EXERCISE
The lines to repeat are those below from the one containing "End-Users, and more</td>" down to the one containing "<td>REGION ANALYSIS</td>", both included; reproduce them exactly and nothing else.

Stored data
**********

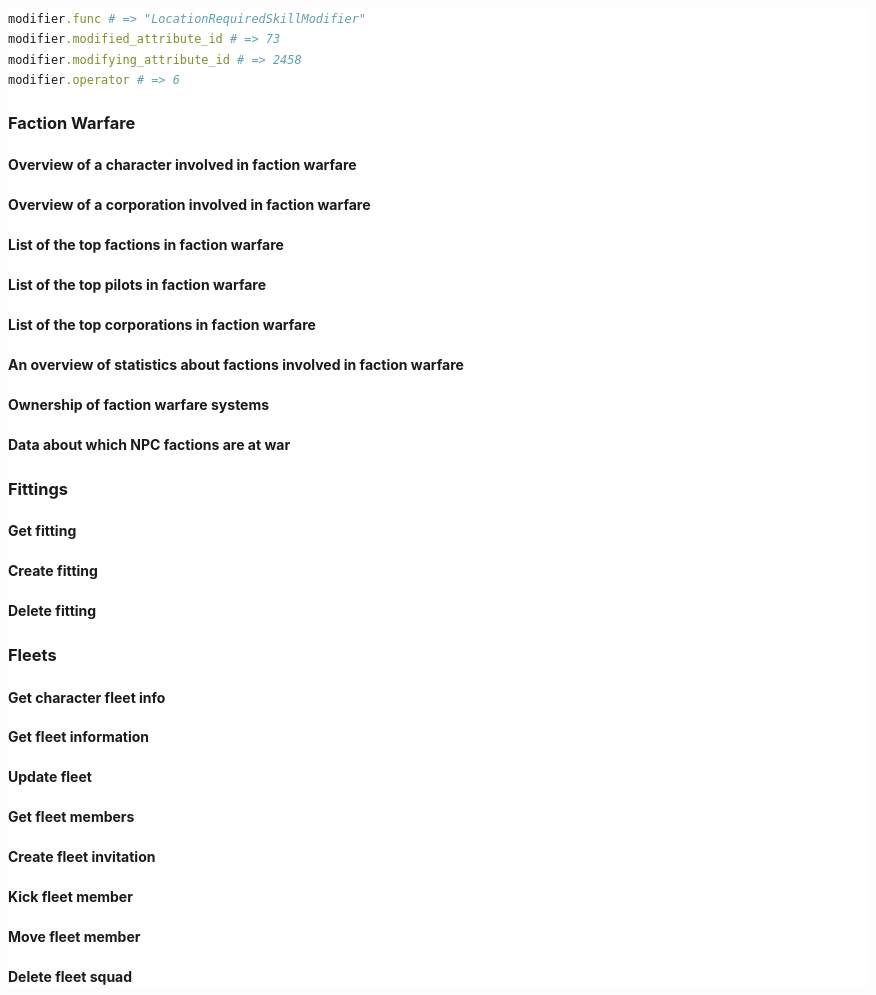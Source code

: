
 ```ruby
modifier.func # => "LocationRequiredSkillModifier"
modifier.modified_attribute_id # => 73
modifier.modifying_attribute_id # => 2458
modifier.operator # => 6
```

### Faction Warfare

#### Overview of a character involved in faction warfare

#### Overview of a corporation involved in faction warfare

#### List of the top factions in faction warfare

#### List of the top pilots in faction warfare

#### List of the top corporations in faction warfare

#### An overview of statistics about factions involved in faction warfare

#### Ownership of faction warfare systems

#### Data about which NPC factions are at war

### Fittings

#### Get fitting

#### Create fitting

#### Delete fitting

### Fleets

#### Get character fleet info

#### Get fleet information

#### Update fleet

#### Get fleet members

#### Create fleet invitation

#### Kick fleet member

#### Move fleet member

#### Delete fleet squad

**********

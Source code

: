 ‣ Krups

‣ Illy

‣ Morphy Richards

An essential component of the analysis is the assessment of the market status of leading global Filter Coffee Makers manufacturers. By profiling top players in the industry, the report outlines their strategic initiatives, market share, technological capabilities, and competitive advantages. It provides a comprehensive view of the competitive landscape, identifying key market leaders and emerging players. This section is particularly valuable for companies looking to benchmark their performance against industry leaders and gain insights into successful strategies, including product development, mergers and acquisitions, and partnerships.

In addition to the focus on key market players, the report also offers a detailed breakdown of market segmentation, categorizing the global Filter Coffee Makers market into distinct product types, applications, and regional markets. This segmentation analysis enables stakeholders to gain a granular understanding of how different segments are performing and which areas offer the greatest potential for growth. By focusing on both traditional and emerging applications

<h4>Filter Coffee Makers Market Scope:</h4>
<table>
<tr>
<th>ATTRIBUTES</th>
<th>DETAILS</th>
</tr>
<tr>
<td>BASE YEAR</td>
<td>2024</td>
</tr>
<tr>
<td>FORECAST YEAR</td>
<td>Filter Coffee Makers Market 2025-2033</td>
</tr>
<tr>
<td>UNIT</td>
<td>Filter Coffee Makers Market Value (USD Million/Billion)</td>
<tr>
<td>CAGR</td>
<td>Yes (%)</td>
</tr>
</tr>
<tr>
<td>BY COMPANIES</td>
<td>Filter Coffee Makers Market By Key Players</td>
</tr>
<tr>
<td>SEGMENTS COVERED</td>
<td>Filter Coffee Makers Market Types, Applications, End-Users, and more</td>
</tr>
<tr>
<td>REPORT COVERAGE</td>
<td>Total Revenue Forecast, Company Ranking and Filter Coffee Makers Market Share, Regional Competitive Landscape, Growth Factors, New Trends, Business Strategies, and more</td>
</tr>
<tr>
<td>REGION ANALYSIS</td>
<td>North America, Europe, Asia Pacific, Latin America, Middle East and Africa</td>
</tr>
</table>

**********

ANSWER SECTION
<td>Filter Coffee Makers Market Types, Applications, End-Users, and more</td>
</tr>
<tr>
<td>REPORT COVERAGE</td>
<td>Total Revenue Forecast, Company Ranking and Filter Coffee Makers Market Share, Regional Competitive Landscape, Growth Factors, New Trends, Business Strategies, and more</td>
</tr>
<tr>
<td>REGION ANALYSIS</td>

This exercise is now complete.